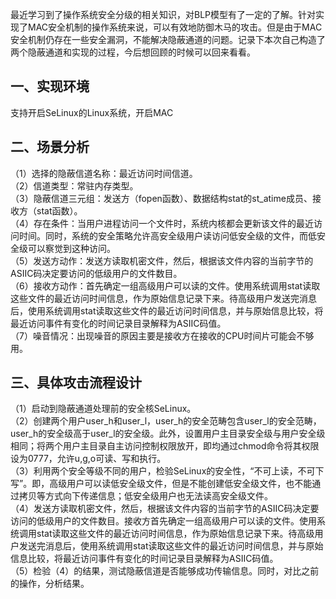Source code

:最近学习到了操作系统安全分级的相关知识，对BLP模型有了一定的了解。针对实现了MAC安全机制的操作系统来说，可以有效地防御木马的攻击。但是由于MAC安全机制仍存在一些安全漏洞，不能解决隐蔽通道的问题。记录下本次自己构造了两个隐蔽通道和实现的过程，今后想回顾的时候可以回来看看。  

一、实现环境  
---   
支持开启SeLinux的Linux系统，开启MAC


二、场景分析
---     
（1）选择的隐蔽信道名称：最近访问时间信道。  
（2）信道类型：常驻内存类型。  
（3）隐蔽信道三元组：发送方（fopen函数）、数据结构stat的st_atime成员、接收方（stat函数）。  
（4）存在条件：当用户进程访问一个文件时，系统内核都会更新该文件的最近访问时间。同时，系统的安全策略允许高安全级用户读访问低安全级的文件，而低安全级可以察觉到这种访问。  
（5）发送方动作：发送方读取机密文件，然后，根据该文件内容的当前字节的ASIIC码决定要访问的低级用户的文件数目。  
（6）接收方动作：首先确定一组高级用户可以读的文件。使用系统调用stat读取这些文件的最近访问时间信息，作为原始信息记录下来。待高级用户发送完消息后，使用系统调用stat读取这些文件的最近访问时间信息，并与原始信息比较，将最近访问事件有变化的时间记录目录解释为ASIIC码值。  
（7）噪音情况：出现噪音的原因主要是接收方在接收的CPU时间片可能会不够用。  
  

三、具体攻击流程设计
---    
（1）启动到隐蔽通道处理前的安全核SeLinux。  
（2）创建两个用户user\_h和user\_l，user_h的安全范畴包含user\_l的安全范畴，user\_h的安全级高于user\_l的安全级。此外，设置用户主目录安全级与用户安全级相同；将两个用户主目录自主访问控制权限放开，即均通过chmod命令将其权限设为0777，允许u,g,o可读、写和执行。    
（3）利用两个安全等级不同的用户，检验SeLinux的安全性，“不可上读，不可下写”。即，高级用户可以读低安全级文件，但是不能创建低安全级文件，也不能通过拷贝等方式向下传递信息；低安全级用户也无法读高安全级文件。    
（4）发送方读取机密文件，然后，根据该文件内容的当前字节的ASIIC码决定要访问的低级用户的文件数目。接收方首先确定一组高级用户可以读的文件。使用系统调用stat读取这些文件的最近访问时间信息，作为原始信息记录下来。待高级用户发送完消息后，使用系统调用stat读取这些文件的最近访问时间信息，并与原始信息比较，将最近访问事件有变化的时间记录目录解释为ASIIC码值。  
（5）检验（4）的结果，测试隐蔽信道是否能够成功传输信息。同时，对比之前的操作，分析结果。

• • • • • • •

▸ **Task requirements**
Please print the records above word for word, leaving every image out.

▸ **Task result**
Source code

:最近学习到了操作系统安全分级的相关知识，对BLP模型有了一定的了解。针对实现了MAC安全机制的操作系统来说，可以有效地防御木马的攻击。但是由于MAC安全机制仍存在一些安全漏洞，不能解决隐蔽通道的问题。记录下本次自己构造了两个隐蔽通道和实现的过程，今后想回顾的时候可以回来看看。  

一、实现环境  
---   
支持开启SeLinux的Linux系统，开启MAC


二、场景分析
---     
（1）选择的隐蔽信道名称：最近访问时间信道。  
（2）信道类型：常驻内存类型。  
（3）隐蔽信道三元组：发送方（fopen函数）、数据结构stat的st_atime成员、接收方（stat函数）。  
（4）存在条件：当用户进程访问一个文件时，系统内核都会更新该文件的最近访问时间。同时，系统的安全策略允许高安全级用户读访问低安全级的文件，而低安全级可以察觉到这种访问。  
（5）发送方动作：发送方读取机密文件，然后，根据该文件内容的当前字节的ASIIC码决定要访问的低级用户的文件数目。  
（6）接收方动作：首先确定一组高级用户可以读的文件。使用系统调用stat读取这些文件的最近访问时间信息，作为原始信息记录下来。待高级用户发送完消息后，使用系统调用stat读取这些文件的最近访问时间信息，并与原始信息比较，将最近访问事件有变化的时间记录目录解释为ASIIC码值。  
（7）噪音情况：出现噪音的原因主要是接收方在接收的CPU时间片可能会不够用。  
  

三、具体攻击流程设计
---    
（1）启动到隐蔽通道处理前的安全核SeLinux。  
（2）创建两个用户user\_h和user\_l，user_h的安全范畴包含user\_l的安全范畴，user\_h的安全级高于user\_l的安全级。此外，设置用户主目录安全级与用户安全级相同；将两个用户主目录自主访问控制权限放开，即均通过chmod命令将其权限设为0777，允许u,g,o可读、写和执行。    
（3）利用两个安全等级不同的用户，检验SeLinux的安全性，“不可上读，不可下写”。即，高级用户可以读低安全级文件，但是不能创建低安全级文件，也不能通过拷贝等方式向下传递信息；低安全级用户也无法读高安全级文件。    
（4）发送方读取机密文件，然后，根据该文件内容的当前字节的ASIIC码决定要访问的低级用户的文件数目。接收方首先确定一组高级用户可以读的文件。使用系统调用stat读取这些文件的最近访问时间信息，作为原始信息记录下来。待高级用户发送完消息后，使用系统调用stat读取这些文件的最近访问时间信息，并与原始信息比较，将最近访问事件有变化的时间记录目录解释为ASIIC码值。  
（5）检验（4）的结果，测试隐蔽信道是否能够成功传输信息。同时，对比之前的操作，分析结果。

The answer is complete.